Then, three years ago, her 12-year-old son drug her along see about volunteering at the animal shelter, and a new passion was born.

"He wanted to come here so bad, and I just kept putting it off," Geheb said from the shelter Jan. 19 as she stroked the back of a tortoiseshell-colored cat named Kay Kay. "That first year, I didn't take any kittens.

"But then I took one, and it just took off from there. I took in two or three then started taking entire litters," she said. "I just finished my third season. I've bottle fed 71 kittens so far."

Geheb really knew nothing about kittens - or cats, for that matter, as her husband was allergic - when she took in that first one. But she took to YouTube and taught herself the ins and outs of caring for cats under the age of 8 weeks.

She transformed a den in her home into a makeshift kitten nursery, complete with blankets, heating pads, toys and litter boxes. And, as it turns out, kittens don't produce the dander that cause allergic reactions, so her husband was on board as well.

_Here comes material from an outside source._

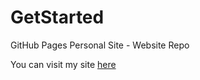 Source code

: # GetStarted

GitHub Pages Personal Site - Website Repo

You can visit my site [here](https://msampathkumar.github.io/)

Over time, she's become one of the shelter's most trusted bottle-feeders, even helping Arial to launch a program last year where potential volunteers could learn the practice of how to care for very small kittens.

"It's hard work," Geheb said. "They have to be fed every two or three hours, around the clock. You have to help them go to the bathroom. They depend on you. Their survival depends on you.

"But there's a bond that forms," she said. "I loved that they needed me to take care of them. It came so naturally to me."

But the shelter, Arial said, needs more volunteers as dedicated as Geheb.

Together, they're hoping to teach more bottle-feeding seminars this year in an effort to recruit more people willing to take kittens into their homes.

"We have more kittens than people to foster," Arial said. "And we're really trying to keep kittens out of the shelter before they're 8 weeks old. It's just better for them. And it's easier on us."

Arial said she, too, has purchased supplies - cages, heating pads, food and formula - to ease the financial burden on willing volunteers.

And there's no better reward, she said, than to watch all your hard work pay off when that kitten finds itself in a forever, loving home.

"When they get to be about 3 weeks old, and their tails start to wag back and forth and their ears wiggle while they eat, it's just the best," Arial said with a grin. "You're literally saving lives.

"There's no way (the staff) can take all the kittens we get home. Having volunteers like Kim takes a huge stress off of us. And the kittens do so much better, too. They're so well socialized when they're bottle-fed."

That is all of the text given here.